Ruf einer Hochschule zur Übernahme einer Professur noch kein Arbeitsvertrag
Gericht
BAG 7. Senat
Art der Entscheidung
Revisionsurteil
Datum
09. 07. 1997
Aktenzeichen
7 AZR 424/96
Der Erklärungswert eines Rufs zur Übernahme einer Professur an einer Fachhochschule beschränkt sich auf die Erkundung der grundsätzlichen Bereitschaft eines Bewerbers. Der Ruf enthält kein Angebot auf Abschluß eines konkreten Arbeitsvertrags, das mit der Annahme des Rufs angenommen wird. Ein Arbeitsverhältnis zwischen dem Träger der Fachhochschule und dem berufenen Bewerber wird erst nach einer entsprechenden Einigung in den sich anschließenden Berufungsverhandlungen begründet.
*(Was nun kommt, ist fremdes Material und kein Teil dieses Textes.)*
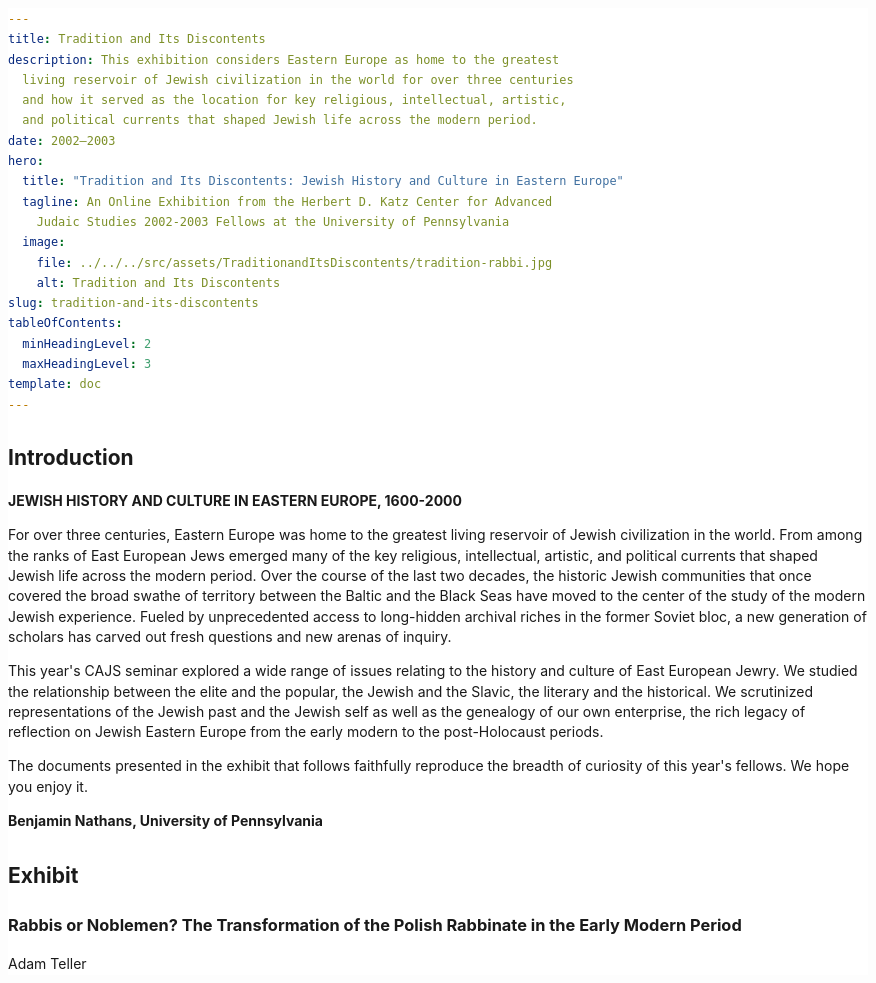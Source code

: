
 ```yaml
---
title: Tradition and Its Discontents
description: This exhibition considers Eastern Europe as home to the greatest
  living reservoir of Jewish civilization in the world for over three centuries
  and how it served as the location for key religious, intellectual, artistic,
  and political currents that shaped Jewish life across the modern period.
date: 2002–2003
hero:
  title: "Tradition and Its Discontents: Jewish History and Culture in Eastern Europe"
  tagline: An Online Exhibition from the Herbert D. Katz Center for Advanced
    Judaic Studies 2002-2003 Fellows at the University of Pennsylvania
  image:
    file: ../../../src/assets/TraditionandItsDiscontents/tradition-rabbi.jpg
    alt: Tradition and Its Discontents
slug: tradition-and-its-discontents
tableOfContents:
  minHeadingLevel: 2
  maxHeadingLevel: 3
template: doc
---
```

## Introduction

**JEWISH HISTORY AND CULTURE IN EASTERN EUROPE, 1600-2000**

For over three centuries, Eastern Europe was home to the greatest living reservoir of Jewish civilization in the world. From among the ranks of East European Jews emerged many of the key religious, intellectual, artistic, and political currents that shaped Jewish life across the modern period. Over the course of the last two decades, the historic Jewish communities that once covered the broad swathe of territory between the Baltic and the Black Seas have moved to the center of the study of the modern Jewish experience. Fueled by unprecedented access to long-hidden archival riches in the former Soviet bloc, a new generation of scholars has carved out fresh questions and new arenas of inquiry.

This year's CAJS seminar explored a wide range of issues relating to the history and culture of East European Jewry. We studied the relationship between the elite and the popular, the Jewish and the Slavic, the literary and the historical. We scrutinized representations of the Jewish past and the Jewish self as well as the genealogy of our own enterprise, the rich legacy of reflection on Jewish Eastern Europe from the early modern to the post-Holocaust periods.

The documents presented in the exhibit that follows faithfully reproduce the breadth of curiosity of this year's fellows. We hope you enjoy it.

**Benjamin Nathans, University of Pennsylvania**

## Exhibit

### Rabbis or Noblemen? The Transformation of the Polish Rabbinate in the Early Modern Period

Adam Teller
Auszüge aus dem Sachverhalt:
Die Parteien streiten über die Begründung eines Arbeitsverhältnisses und eine entsprechende Beschäftigungspflicht des bekl. Landes.
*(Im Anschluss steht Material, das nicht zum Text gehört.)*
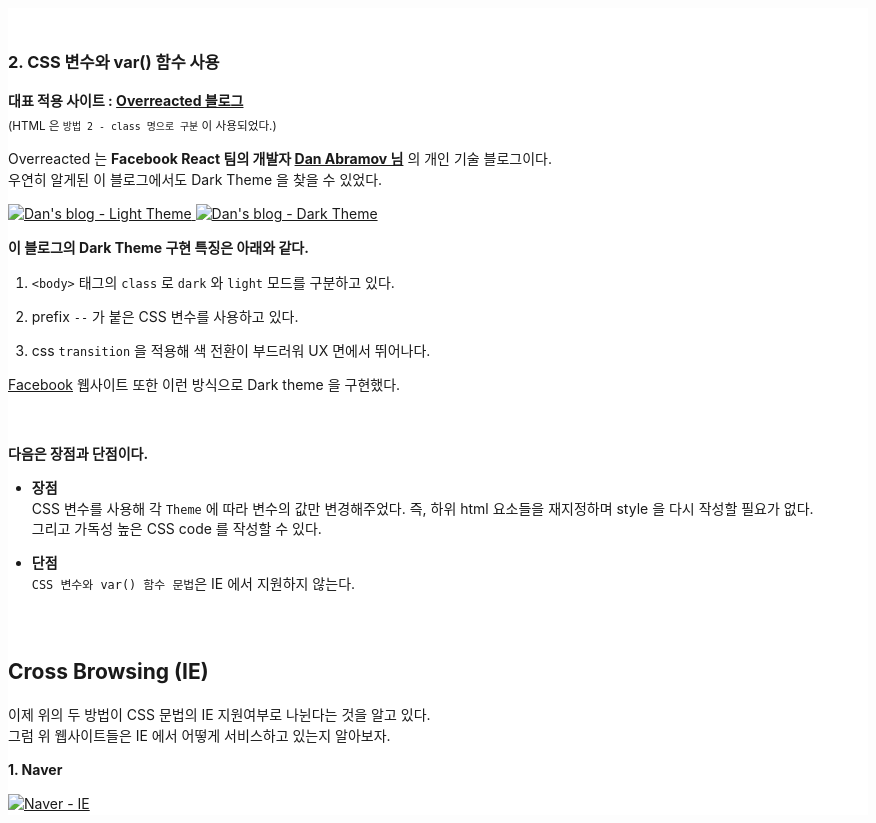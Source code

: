 <br>

### 2. CSS 변수와 var() 함수 사용

**대표 적용 사이트 : [Overreacted 블로그](https://overreacted.io/)**  
<sub>(HTML 은 `방법 2 - class 명으로 구분` 이 사용되었다.)</sub>

Overreacted 는 **Facebook React 팀의 개발자 [Dan Abramov 님](https://github.com/gaearon)** 의 개인 기술 블로그이다.  
우연히 알게된 이 블로그에서도 Dark Theme 을 찾을 수 있었다.

<a href="https://user-images.githubusercontent.com/52827441/88282542-ba84bf00-cd24-11ea-9f74-4c2773e7629e.PNG" data-lightbox="dan-light-large" data-title="Dan's blog - Light Theme">
<img src="https://user-images.githubusercontent.com/52827441/88282542-ba84bf00-cd24-11ea-9f74-4c2773e7629e.PNG" alt="Dan's blog - Light Theme" style="height: 350px; width: auto;"/>
</a>

<a href="https://user-images.githubusercontent.com/52827441/88282536-b9539200-cd24-11ea-9ab8-c94425118fc2.PNG" data-lightbox="dan-dark-large" data-title="Dan's blog - Dark Theme">
<img src="https://user-images.githubusercontent.com/52827441/88282536-b9539200-cd24-11ea-9ab8-c94425118fc2.PNG" alt="Dan's blog - Dark Theme" style="height: 350px; width: auto;"/>
</a>

**이 블로그의 Dark Theme 구현 특징은 아래와 같다.**

1. `<body>` 태그의 `class` 로 `dark` 와 `light` 모드를 구분하고 있다.

2. prefix `--` 가 붙은 CSS 변수를 사용하고 있다.

3. css `transition` 을 적용해 색 전환이 부드러워 UX 면에서 뛰어나다.

[Facebook](www.facebook.com) 웹사이트 또한 이런 방식으로 Dark theme 을 구현했다.

<br>

**다음은 장점과 단점이다.**

- **장점**  
  CSS 변수를 사용해 각 `Theme` 에 따라 변수의 값만 변경해주었다.
  즉, 하위 html 요소들을 재지정하며 style 을 다시 작성할 필요가 없다.  
  그리고 가독성 높은 CSS code 를 작성할 수 있다.

- **단점**  
  `CSS 변수와 var() 함수 문법`은 IE 에서 지원하지 않는다.

<br>

## Cross Browsing (IE)

이제 위의 두 방법이 CSS 문법의 IE 지원여부로 나뉜다는 것을 알고 있다.  
그럼 위 웹사이트들은 IE 에서 어떻게 서비스하고 있는지 알아보자.

**1. Naver**

<a href="https://user-images.githubusercontent.com/52827441/88371728-8fa37500-cdcf-11ea-9758-81f55b9a5f09.png" data-lightbox="naver-IE-large" data-title="Naver - IE">
<img src="https://user-images.githubusercontent.com/52827441/88371728-8fa37500-cdcf-11ea-9758-81f55b9a5f09.png" alt="Naver - IE" style="height: 350px; width: auto;"/>
</a>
Der Kl. ist ein in der früheren DDR promovierter und habilitierter Automatisierungstechniker. Er war vor der Wiedervereinigung für das Ministerium für Staatssicherheit (MfS) als sog. IM tätig. Auf seine Bewerbung für eine an der Fachhochschule M. ausgeschriebene Professorenstelle erteilte ihm das bekl. Land durch Schreiben vom 12. 9. 1994 den Ruf auf die nach der Besoldungsgruppe C 3 BBesO bewertete Professur für das Fachgebiet Automatisierungstechnik im Fachbereich Elektrotechnik. Der Ruf wurde mit einem weiteren Schreiben vom 12. 9. 1994 unter den Vorbehalt des Ergebnisses des Bundesbeauftragten für die Unterlagen des Staatssicherheitsdienstes und der Überprüfung durch den Personalausschuß der Fachhochschulen des Landes Sachsen-Anhalt gestellt. Hinsichtlich des weiteren Vorgehens sollte sich der Kl. mit dem zuständigen Referatsleiter Dr. V. in Verbindung setzen.
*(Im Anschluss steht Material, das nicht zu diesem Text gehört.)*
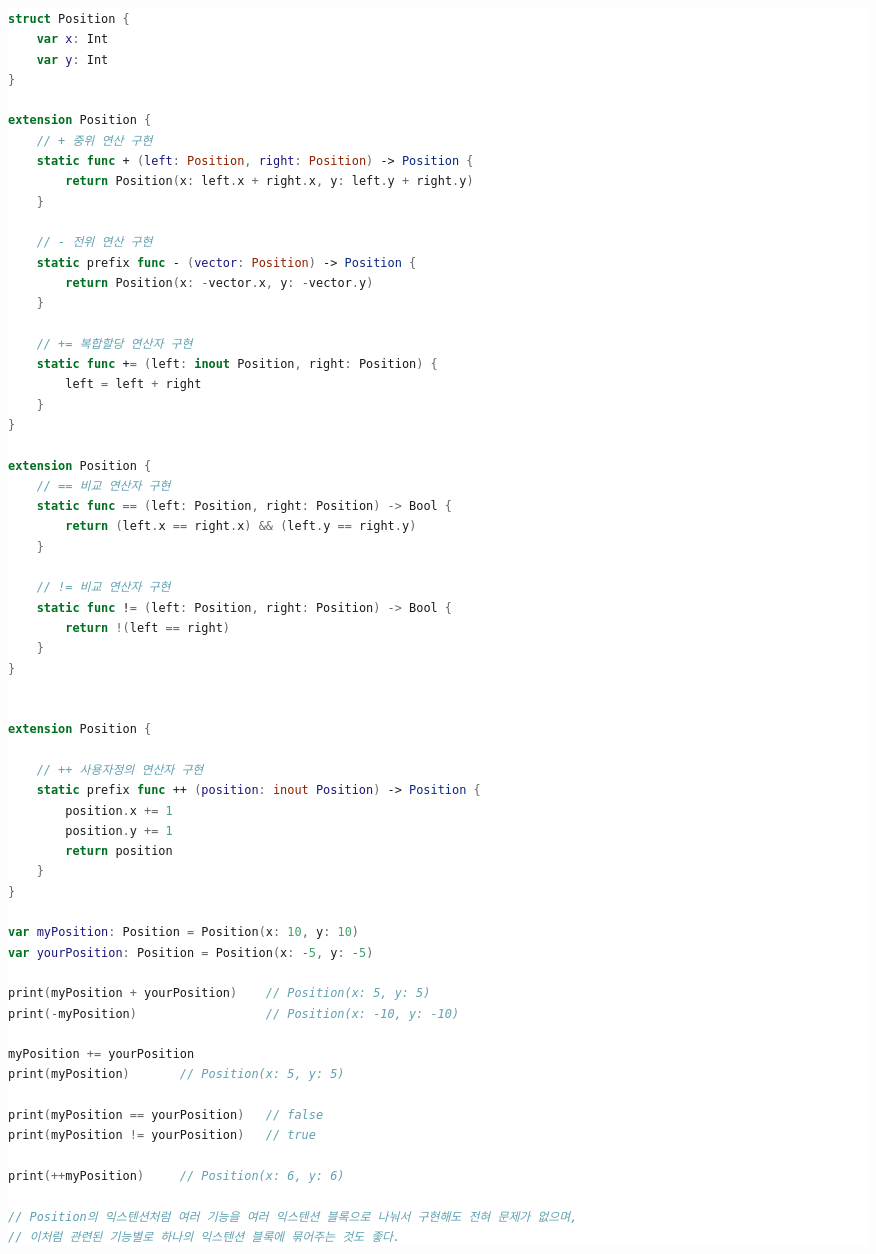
 ```swift
struct Position {
    var x: Int
    var y: Int
}

extension Position {
    // + 중위 연산 구현
    static func + (left: Position, right: Position) -> Position {
        return Position(x: left.x + right.x, y: left.y + right.y)
    }
    
    // - 전위 연산 구현
    static prefix func - (vector: Position) -> Position {
        return Position(x: -vector.x, y: -vector.y)
    }
    
    // += 복합할당 연산자 구현
    static func += (left: inout Position, right: Position) {
        left = left + right
    }
}

extension Position {
    // == 비교 연산자 구현
    static func == (left: Position, right: Position) -> Bool {
        return (left.x == right.x) && (left.y == right.y)
    }
    
    // != 비교 연산자 구현
    static func != (left: Position, right: Position) -> Bool {
        return !(left == right)
    }
}


extension Position {
    
    // ++ 사용자정의 연산자 구현
    static prefix func ++ (position: inout Position) -> Position {
        position.x += 1
        position.y += 1
        return position
    }
}

var myPosition: Position = Position(x: 10, y: 10)
var yourPosition: Position = Position(x: -5, y: -5)

print(myPosition + yourPosition)    // Position(x: 5, y: 5)
print(-myPosition)                  // Position(x: -10, y: -10)

myPosition += yourPosition
print(myPosition)       // Position(x: 5, y: 5)

print(myPosition == yourPosition)   // false
print(myPosition != yourPosition)   // true

print(++myPosition)     // Position(x: 6, y: 6)

// Position의 익스텐션처럼 여러 기능을 여러 익스텐션 블록으로 나눠서 구현해도 전혀 문제가 없으며,  
// 이처럼 관련된 기능별로 하나의 익스텐션 블록에 묶어주는 것도 좋다.  
```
Am 20. 9. 1994 führte der Kl. im Kultusministerium eine Unterredung mit Frau Regierungsoberamtsrätin R., der er Unterlagen über seine Tätigkeit für das MfS aushändigte. In einem nachfolgenden Gespräch vom 27. 9. 1994 mit anderen Beamten des Kultusministeriums wurde ihm mitgeteilt, daß aufgrund des Umfangs seiner Tätigkeit für das MfS eine Einstellung nicht möglich sei und das bekl. Land von der Fortsetzung des Bewerbungs- und Berufungsverfahrens Abstand nehme. Dessen ungeachtet erklärte der Kl. mit Schreiben vom 30. 9. 1994 die Annahme des Rufs.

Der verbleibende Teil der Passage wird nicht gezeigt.